Neste mesmo período, Brecheret foi responsável pela idealização do Monumento às Bandeiras, popularmente conhecido como ‘empurra-empurra’, instalado nas proximidades do Parque Ibirapuera como parte das comemorações do IV Centenário da Fundação da Cidade de São Paulo a serem realizadas em 1954. Importante destaque deve ser dado aos imbricamentos entre essas duas obras artísticas desenvolvidas, em parte, simultaneamente. Enquanto o Monumento às Bandeiras é um dos mais populares e comentados da cidade, o Monumento a Duque de Caxias segue pouco conhecido e apropriado pela população, apesar de seu gigantesco porte. Outro ponto de comparação reside na integração dos monumentos com sua paisagem envoltória. Se o Monumento às Bandeiras é um bom exemplo de integração urbanística entre obra e meio, o outro se mostra muito prejudicado neste aspecto, principalmente, por se distanciar em mais de 20 metros do nível do solo e da fruição pública, além de ser encoberto pelas copas de árvores e pelos altos edifícios que o rodeiam. Por fim, vale pontuar que uma das complicações para a entrega do Monumento a Duque de Caxias relaciona-se diretamente à construção do Empurra-empurra e à priorização do financiamento deste último para as festividades do IV Centenário. Logo, percebemos que, mesmo conseguindo certa atenção e aderência da população paulista, o ufanismo nacionalista ainda era preterido em relação à valorização do orgulho e das referências locais ligadas ao bandeirantismo.

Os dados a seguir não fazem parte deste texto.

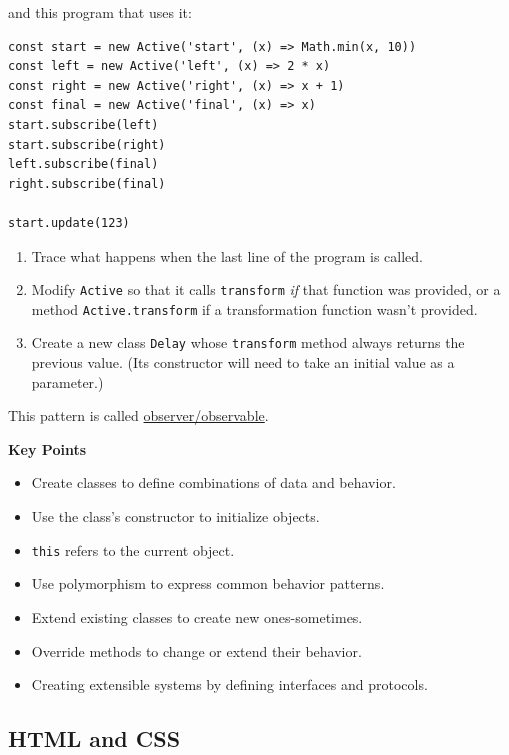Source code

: and this program that uses it:

\begin{verbatim}
const start = new Active('start', (x) => Math.min(x, 10))
const left = new Active('left', (x) => 2 * x)
const right = new Active('right', (x) => x + 1)
const final = new Active('final', (x) => x)
start.subscribe(left)
start.subscribe(right)
left.subscribe(final)
right.subscribe(final)

start.update(123)
\end{verbatim}

\begin{enumerate}
\tightlist
\item
  Trace what happens when the last line of the program is called.
\item
  Modify \texttt{Active} so that it calls \texttt{transform} \emph{if}
  that function was provided, or a method \texttt{Active.transform} if a
  transformation function wasn't provided.
\item
  Create a new class \texttt{Delay} whose \texttt{transform} method
  always returns the previous value. (Its constructor will need to take
  an initial value as a parameter.)
\end{enumerate}

This pattern is called
\protect\hyperlink{g:observer-observable}{observer/observable}.

\textbf{Key Points}

\begin{itemize}
\tightlist
\item
  Create classes to define combinations of data and behavior.
\item
  Use the class's constructor to initialize objects.
\item
  \texttt{this} refers to the current object.
\item
  Use polymorphism to express common behavior patterns.
\item
  Extend existing classes to create new ones-sometimes.
\item
  Override methods to change or extend their behavior.
\item
  Creating extensible systems by defining interfaces and protocols.
\end{itemize}

\hypertarget{s:htmlcss}{\subsection{HTML and CSS}\label{s:htmlcss}}

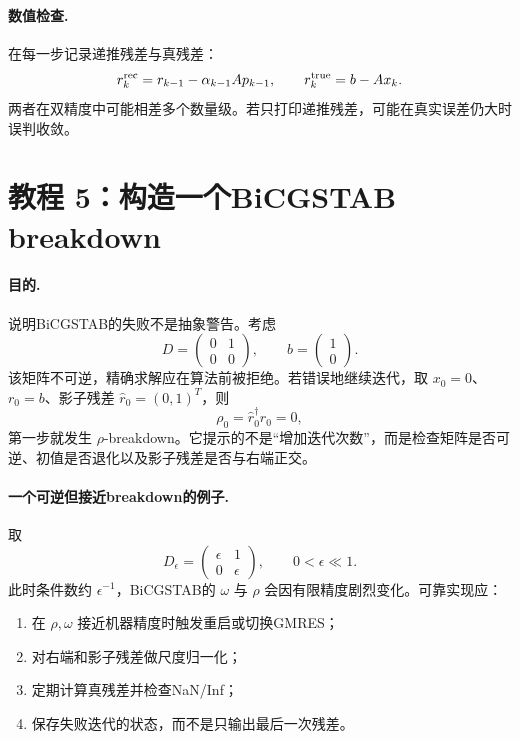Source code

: \documentclass[UTF8,12pt,a4paper,twoside,openany]{ctexbook}
\begin{document}
\paragraph{数值检查.} 在每一步记录递推残差与真残差：
\begin{equation}
  r_k^{\rm rec}=r_{k-1}-\alpha_{k-1}Ap_{k-1},
  \qquad
  r_k^{\rm true}=b-Ax_k.
  \label{eq:tutorial-cg-residuals}
\end{equation}
两者在双精度中可能相差多个数量级。若只打印递推残差，可能在真实误差仍大时误判收敛。

\section{教程 5：构造一个BiCGSTAB breakdown}

\paragraph{目的.} 说明BiCGSTAB的失败不是抽象警告。考虑
\begin{equation}
  D=\begin{pmatrix}0&1\\0&0\end{pmatrix},
  \qquad
  b=\begin{pmatrix}1\\0\end{pmatrix}.
  \label{eq:tutorial-breakdown-system}
\end{equation}
该矩阵不可逆，精确求解应在算法前被拒绝。若错误地继续迭代，取 \(x_0=0\)、\(r_0=b\)、影子残差 \(\hat r_0=(0,1)^T\)，则
\begin{equation}
  \rho_0=\hat r_0^\dagger r_0=0,
  \label{eq:tutorial-breakdown-rho}
\end{equation}
第一步就发生 \(\rho\)-breakdown。它提示的不是“增加迭代次数”，而是检查矩阵是否可逆、初值是否退化以及影子残差是否与右端正交。

\paragraph{一个可逆但接近breakdown的例子.} 取
\begin{equation}
  D_\epsilon=\begin{pmatrix}\epsilon&1\\0&\epsilon\end{pmatrix},
  \qquad 0<\epsilon\ll1.
  \label{eq:tutorial-near-breakdown}
\end{equation}
此时条件数约 \(\epsilon^{-1}\)，BiCGSTAB的 \(\omega\) 与 \(\rho\) 会因有限精度剧烈变化。可靠实现应：
\begin{enumerate}
  \item 在 \(\rho,\omega\) 接近机器精度时触发重启或切换GMRES；
  \item 对右端和影子残差做尺度归一化；
  \item 定期计算真残差并检查NaN/Inf；
  \item 保存失败迭代的状态，而不是只输出最后一次残差。
\end{enumerate}
\end{document}
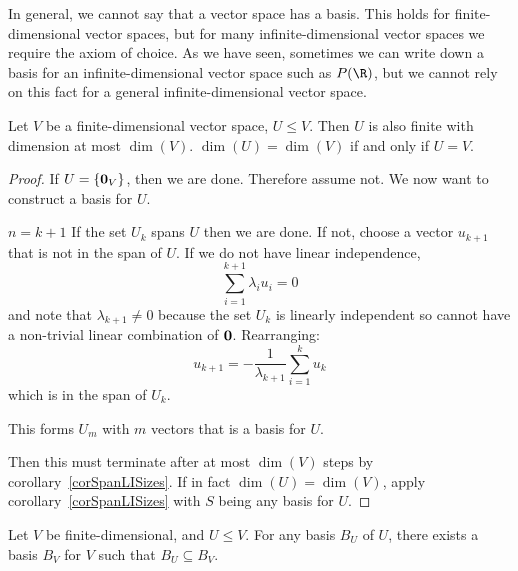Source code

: \documentclass[../Main.tex]{subfiles}
\begin{document}
\begin{remark}
    In general, we cannot say that a vector space has a basis. This holds for finite-dimensional vector spaces, but for many infinite-dimensional vector spaces we require the axiom of choice. As we have seen, sometimes we can write down a basis for an infinite-dimensional vector space such as $P(\R)$, but we cannot rely on this fact for a general infinite-dimensional vector space.
\end{remark}
\begin{corollary}
    Let $V$ be a finite-dimensional vector space, $U \leq V$. Then $U$ is also finite with dimension at most $\dim(V)$. $\dim(U) = \dim(V)$ if and only if $U = V$.
    \label{corSubspaceDim}
\end{corollary}
\begin{proof}
    If $U = \{\zv_V\}$, then we are done. Therefore assume not. We now want to construct a basis for $U$.

    {$n = k + 1$}{
        If the set $U_k$ spans $U$ then we are done. If not, choose a vector $u_{k+1}$ that is not in the span of $U$. If we do not have linear independence,
        \begin{equation*}
            \sum_{i = 1}^{k+1} \lambda_iu_{i} = 0
        \end{equation*}
        and note that $\lambda_{k+1} \neq 0$ because the set $U_k$ is linearly independent so cannot have a non-trivial linear combination of $\zv$.
        Rearranging:
        \begin{equation*}
            u_{k + 1} = -\frac{1}{\lambda_{k+1}} \sum_{i=1}^{k} u_k
        \end{equation*}
        which is in the span of $U_k$.~\contradiction
    }

    This forms $U_m$ with $m$ vectors that is a basis for $U$.

    Then this must terminate after at most $\dim(V)$ steps by corollary~\ref{corSpanLISizes}. If in fact $\dim(U) = \dim(V)$, apply corollary~\ref{corSpanLISizes} with $S$ being any basis for $U$.
\end{proof}
\begin{proposition}
    Let $V$ be finite-dimensional, and $U \leq V$. For any basis $B_U$ of $U$, there exists a basis $B_V$ for $V$ such that $B_U \subseteq B_V$.
    \label{propBasisExtension}
\end{proposition}
\end{document}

Por sua vez, o local de implantação do Monumento a Caxias constituiu o maior impasse em seu desenvolvimento, resultando em quase 15 anos de atraso entre a finalização e a inauguração da obra. A intenção inicial de Brecheret era que o monumento fosse instalado em um local amplo onde pudesse ser observado por diversos ângulos e patamares, sugerindo a Praça das Bandeiras no Vale do Anhangabaú. Entretanto, este logradouro foi barrado pela Comissão Pró-Monumento dada a forte ligação do local com período áureo da oligarquia cafeeira paulista e da hegemonia política do Estado de São Paulo durante a República do Café com Leite, fato que se contrapunha à instrumentalização do Monumento como símbolo unificador ambicionado por seus proponentes. A Comissão, que contava com o engenheiro e ex-prefeito Francisco Prestes Maia, defendia em contrapartida a implantação no Largo Paissandú prevendo a demolição da Igreja Nossa Senhora do Rosário dos Homens Pretos e a reformulação da área como parte do projeto de remodelação viária da região central já iniciado anos antes no contexto do Plano de Avenidas. Após protestos e grande resistência da Irmandade negra, decidiu-se pela instalação do Monumento a Caxias na exígua Praça Princesa Isabel, a qual passou por um projeto de reurbanização e ampliação de modo a se adequar às dimensões e atributos estéticos que o imponente monumento demandava.

A obra artística foi finalmente inaugurada no ano de 1960 sem ter desenvolvido qualquer relação com a Praça e o entorno durante seu processo de elaboração. Esse distanciamento simbólico se mantém até os dias atuais, 60 anos depois, estando o monumento quase esquecido no meio de uma das regiões mais socialmente vulneráveis da cidade de São Paulo, a chamada ‘cracolândia’.

Em 1991, o monumento sofreu um ato de vandalismo por parte de um soldado do exército que protestava por melhor remuneração. A explosão de uma bomba atingiu o grupo escultórico que retrata a Batalha de Itororó, danificando-o. Já em 2021, no contexto da pandemia do coronavírus, o Monumento a Caxias foi utilizado como cenário para a fotomontagem da artista Isabela Vida Moreno que propôs uma dupla reflexão crítica, tanto acerca dos monumentos da cidade quanto da realidade pandêmica do país.

Referências

  1. Ana Carolina Fróes Ribeiro; Fábio Lopes de Souza Santos. Tradição, nacionalismo e modernidade: o monumento Duque de Caxias. 2006.Universidade de São Paulo, São Carlos, 2006.
  2. Fabrício Santos. A Igreja de Nossa Senhora do Rosário dos Homens Pretos como Monumento do Povo Negro na Cidade de São Paulo. IV Simpósio Brasileiro Online de Gestão Urbana. 2020. Unesp.
  3. Site Folha de São Paulo. Acervo Folha. ‘Monumento a Duque de Caxias’.
  4. Site Obras de Arte em Logradouros Públicos, Dep. de Patrimônio Histórico de São Paulo, artigo ‘Monumento a Duque de Caxias’.
  5. Site São Paulo Antiga, artigo ‘Monumento a Duque de Caxias’.